Michael Saylor Declares Bitcoin ‘On Sale’ After Price Falls Below $100K

- Saylor declares Bitcoin “on sale” as BTC dips below $100K, sparking renewed investor interest.
- BTC nears key support at $98K–$100K; holding could spark a rebound toward $106K–$112K.
- Whales accumulate near $100K while retail traders boost short positions across futures markets.
Strategy’s chairman and CEO, Michael Saylor, once again ignited market discussion after posting a brief but impactful message on X: “Bitcoin on Sale.” The three-word statement arrived shortly after Bitcoin’s price fell toward the $100k mark, triggering a wave of renewed investor attention.
The timing of Saylor’s post coincided with Bitcoin revisiting $98,900, its lowest point of the week, before rebounding to around $104,500. Traders interpreted his message as a sign of confidence in Bitcoin’s long-term trajectory, reinforcing the “buy-the-dip” narrative that has followed each of Strategy’s prior accumulation phases.
Price Action Shows Mixed Short-Term Signals
Bitcoin’s price movement recently displayed a brief recovery, but it soon lost momentum. After climbing nearly 6% to hit $104,500, BTC slid again toward the $100,000 mark, showing a 2% daily decline by press time.
The technical data places the asset near the lower boundary of a long-term ascending wedge pattern, a critical support area that aligns with the 50% Fibonacci retracement level and a Murrey Math pivot. Analysts suggest that if Bitcoin maintains support near $98k–$100k, it could rally back to the $106k zone.

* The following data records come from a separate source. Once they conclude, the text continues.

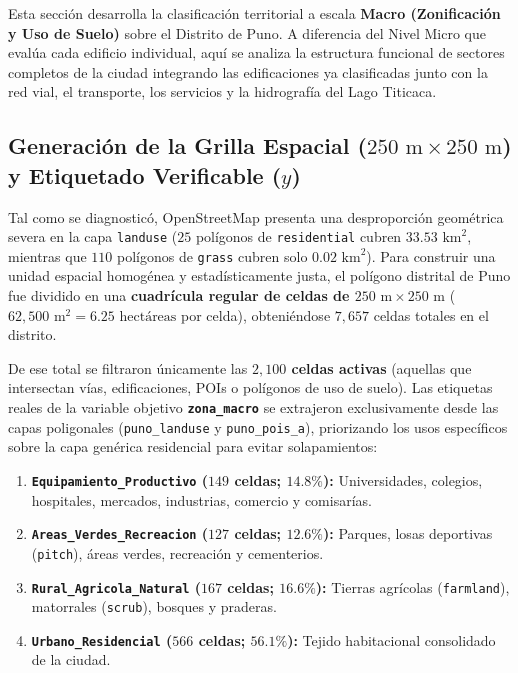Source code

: \documentclass[11pt,a4paper]{article}
\begin{document}
Esta sección desarrolla la clasificación territorial a escala \textbf{Macro (Zonificación y Uso de Suelo)} sobre el Distrito de Puno. A diferencia del Nivel Micro que evalúa cada edificio individual, aquí se analiza la estructura funcional de sectores completos de la ciudad integrando las edificaciones ya clasificadas junto con la red vial, el transporte, los servicios y la hidrografía del Lago Titicaca.

\subsection{Generación de la Grilla Espacial ($250\text{ m} \times 250\text{ m}$) y Etiquetado Verificable ($y$)}

Tal como se diagnosticó, OpenStreetMap presenta una desproporción geométrica severa en la capa \texttt{landuse} ($25$ polígonos de \texttt{residential} cubren $33.53\text{ km}^2$, mientras que $110$ polígonos de \texttt{grass} cubren solo $0.02\text{ km}^2$). Para construir una unidad espacial homogénea y estadísticamente justa, el polígono distrital de Puno fue dividido en una \textbf{cuadrícula regular de celdas de $250\text{ m} \times 250\text{ m}$} ($62{,}500\text{ m}^2 = 6.25\text{ hectáreas}$ por celda), obteniéndose $7{,}657$ celdas totales en el distrito.

De ese total se filtraron únicamente las \textbf{$2{,}100$ celdas activas} (aquellas que intersectan vías, edificaciones, POIs o polígonos de uso de suelo). Las etiquetas reales de la variable objetivo \textbf{\texttt{zona\_macro}} se extrajeron exclusivamente desde las capas poligonales (\texttt{puno\_landuse} y \texttt{puno\_pois\_a}), priorizando los usos específicos sobre la capa genérica residencial para evitar solapamientos:
\begin{enumerate}[leftmargin=0.85cm, itemsep=2pt]
    \item \textbf{\texttt{Equipamiento\_Productivo} ($149$ celdas; $14.8\%$):} Universidades, colegios, hospitales, mercados, industrias, comercio y comisarías.
    \item \textbf{\texttt{Areas\_Verdes\_Recreacion} ($127$ celdas; $12.6\%$):} Parques, losas deportivas (\texttt{pitch}), áreas verdes, recreación y cementerios.
    \item \textbf{\texttt{Rural\_Agricola\_Natural} ($167$ celdas; $16.6\%$):} Tierras agrícolas (\texttt{farmland}), matorrales (\texttt{scrub}), bosques y praderas.
    \item \textbf{\texttt{Urbano\_Residencial} ($566$ celdas; $56.1\%$):} Tejido habitacional consolidado de la ciudad.
\end{enumerate}
\end{document}
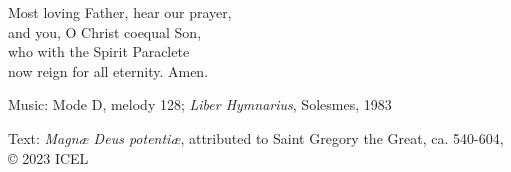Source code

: \hymn



\begin{underhymnverse}
Most loving Father, hear our prayer,\\
and you, O Christ coequal Son,\\
who with the Spirit Paraclete\\
now reign for all eternity. Amen.
\end{underhymnverse}

\begin{hymnsource}
Music: Mode D, melody 128; \emph{Liber Hymnarius}, Solesmes, 1983

Text: \emph{Magnæ Deus potentiæ}, attributed to Saint Gregory the Great, ca. 540-604, © 2023 ICEL
\end{hymnsource}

A successful retest could mark the first signal of a bullish reversal, potentially paving the way toward $112k. Conversely, a confirmed weekly close below current support would risk deeper corrections toward $94k and $87k, aligning with the 38.2% Fibonacci retracement. Momentum indicators currently lean bearish, with the relative strength index (RSI) at 44, pointing to weakening short-term confidence.
Related: SUI Holds Key Support at $2: What Comes Next, Surge or Dip?
On-Chain Metrics Reveal Diverging Whale and Retail Behavior
Despite near-term price weakness, on-chain data points to diverging sentiment between large-scale and retail investors. According to CryptoQuant, whale activity has surged between the $100,000 and $105,000 range since early November. At press time, the platform’s Bitcoin Spot Average Order Size chart shows dense clusters of large green markers, signals of whale accumulation.

This accumulation follows a quieter phase when whale participation waned between June and October. The current uptick in large order sizes suggests that whales view the sub-$105k zone as an attractive accumulation region during consolidation.
In contrast, retail traders are increasing short exposure in the derivatives market. Data from CryptoQuant’s Futures Retail Activity Through Trading Frequency Surge chart shows intensified short positions between $100,000 and $110,000, visualized by clusters of red and pink nodes.

Earlier in the year, between June and August 2025, retail activity appeared more neutral as prices fluctuated between $110k and $125k. The current imbalance indicates that retail participants expect further downside, even as whales quietly expand their spot holdings, a divergence often preceding sharp market shifts. In summary, market sentiment remains mixed while Bitcoin’s price hovers near key support levels, whale accumulation suggests sustained long-term confidence.